İkinci Ergenekon davasının tutuksuz sanığı CHP Ankara Milletvekili Sinan Aygün de savunmasını tamamladı. Aygün, "Ben kapitalizmin temsilcisiyim" diye konuştu.
18’i tutuklu 118 sanığın yargılandığı ikinci Ergenekon davasının 151. duruşmasında tutuksuz sanık CHP Ankara Milletvekili Sinan Aygün’ün yarım kalan savunması alındı. Hakkında "Askerleri darbeye teşvik ettiği, AKP’nin kapatılması için çalıştığı" suçlamalarının olduğunu belirten Aygün şöyle devam etti: "27 Nisan e-muhtırası verilmiş, Türkiye toz duman, muhtıradan sonra ne olur darbe. Biz ne yapmışız? Basına ’Siyaset çözüm üretme sanatıdır’ diye açıklamalar yaptım. Tüm siyasi partilere itidal çağrısında bulundum. AKP’nin kapatılmasına karşı olduğumu da birçok yerde söyledim" diye konuştu.

"LİBOŞ OLMADIM"

"Liboş" olmadığını "milliyetçi-muhafazakar" olduğunu ifade eden Aygün, "Milletin hayrına gördüğüm işler için bütün hükümetlere muhalefet ettim. O yüzden muhalif kişi olarak tanındım" dedi. Eski Deniz Kuvvetleri Komutanı emekli Oramiral Özden Örnek’in olduğu iddia edilen günlükte, "Sinan Aygün’ün darbe yapılmasını istediğine ilişkin ifadeler bulunduğunu belirten Aygün "Özden Örnek’e ’niye darbe yapmıyorsunuz?’ demişim. Zaten Özden Örnek de o günlükleri reddetti. Ben ’Türk siyaseti çözüm üretebilecek olgunluğa sahiptir’ diye konuşmalar yaptım" dedi.

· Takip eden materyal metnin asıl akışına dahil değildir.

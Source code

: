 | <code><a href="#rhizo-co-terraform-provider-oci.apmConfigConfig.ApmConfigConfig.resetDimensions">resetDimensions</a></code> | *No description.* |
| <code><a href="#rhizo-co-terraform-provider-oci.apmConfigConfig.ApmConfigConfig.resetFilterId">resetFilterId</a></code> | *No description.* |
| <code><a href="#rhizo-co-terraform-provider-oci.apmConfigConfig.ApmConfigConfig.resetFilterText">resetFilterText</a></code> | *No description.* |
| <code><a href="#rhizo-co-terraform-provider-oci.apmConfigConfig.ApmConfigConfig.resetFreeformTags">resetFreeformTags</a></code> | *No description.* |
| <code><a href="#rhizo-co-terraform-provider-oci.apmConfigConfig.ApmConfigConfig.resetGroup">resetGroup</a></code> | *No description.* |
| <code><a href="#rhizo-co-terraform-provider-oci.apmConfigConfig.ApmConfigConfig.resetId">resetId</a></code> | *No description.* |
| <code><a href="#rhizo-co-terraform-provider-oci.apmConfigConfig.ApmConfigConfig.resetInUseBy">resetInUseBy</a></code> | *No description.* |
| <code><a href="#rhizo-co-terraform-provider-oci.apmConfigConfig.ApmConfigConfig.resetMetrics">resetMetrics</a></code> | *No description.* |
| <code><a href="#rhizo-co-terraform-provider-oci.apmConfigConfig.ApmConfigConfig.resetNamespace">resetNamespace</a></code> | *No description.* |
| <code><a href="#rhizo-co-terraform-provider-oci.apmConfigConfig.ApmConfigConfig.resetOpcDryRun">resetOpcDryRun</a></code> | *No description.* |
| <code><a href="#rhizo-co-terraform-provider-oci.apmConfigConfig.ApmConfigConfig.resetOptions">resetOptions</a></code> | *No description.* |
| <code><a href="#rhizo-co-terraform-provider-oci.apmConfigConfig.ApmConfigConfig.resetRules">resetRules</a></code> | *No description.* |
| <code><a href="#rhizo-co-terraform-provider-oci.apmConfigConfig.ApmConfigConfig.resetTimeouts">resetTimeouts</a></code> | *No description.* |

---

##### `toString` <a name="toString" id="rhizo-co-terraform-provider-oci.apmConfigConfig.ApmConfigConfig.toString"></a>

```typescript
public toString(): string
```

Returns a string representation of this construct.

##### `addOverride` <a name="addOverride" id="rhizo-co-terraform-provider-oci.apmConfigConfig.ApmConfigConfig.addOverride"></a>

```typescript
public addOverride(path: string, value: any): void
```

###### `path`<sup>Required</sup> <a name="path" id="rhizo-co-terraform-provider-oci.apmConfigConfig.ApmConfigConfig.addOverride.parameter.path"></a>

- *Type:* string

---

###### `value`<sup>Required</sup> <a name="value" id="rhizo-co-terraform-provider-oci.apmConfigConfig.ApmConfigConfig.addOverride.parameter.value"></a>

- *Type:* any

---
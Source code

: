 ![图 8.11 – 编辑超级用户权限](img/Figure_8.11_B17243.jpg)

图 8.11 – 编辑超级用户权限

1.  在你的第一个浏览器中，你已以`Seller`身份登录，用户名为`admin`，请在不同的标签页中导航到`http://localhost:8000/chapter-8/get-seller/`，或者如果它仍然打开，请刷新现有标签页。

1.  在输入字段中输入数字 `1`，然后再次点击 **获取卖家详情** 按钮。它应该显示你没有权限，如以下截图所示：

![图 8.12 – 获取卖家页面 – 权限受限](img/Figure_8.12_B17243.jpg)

"ERDOĞAN’DAN SONRA BAŞBAKAN BELLİ"

Dinlenen telefon görüşmelerinden anlamlar çıkarılmaya çalışıldığını ifade eden Aygün, "Ankara’da neler duyuyoruz, neler konuşuyoruz, bir anlatsam yer yerinden oynar. Bugünlerde Başbakan’ın kanser olduğu konuşuluyor. Erdoğan Cumhurbaşkanı olduktan sonra yerine başbakanın kimin olacağı çoktan belli. Kimlerin bakan olacağı bile belli. Ankara kulislerinde bunlar hep konuşulur" ifadesini kullandı. Tolon, "Buraya geldiğimde Tuncay Özkan bana soruyor, ’Abdullah Bey (Abdullah Gül) nasıl’ diye, ben Ankara’da herkesi tanırım. Ben Bush, Putin ve Medvedev’i de tanıdım. Ancak bunları tanımış olmam aramızda örgüt olduğu anlamına gelmiyor. Ben darbelerin çözüm getireceğine inanmıyorum" dedi.

"BEN KAPİTALİZMİN TEMSİLCİSİYİM"

Darbeye kesinlikle karşı olduğunu ifade eden Aygün şöyle konuştu: "Ben kapitalizmin temsilcisiyim. Beni para ilgilendirir. Krizin gelebileceği uyarısında bulundum. O gün 50 milyar dolar borcum vardı. Dolar 1 lira artsa çok kötü şeyler olurdu. Benim borcum katlanırdı. Karşılıksız çekten içeride olurdum"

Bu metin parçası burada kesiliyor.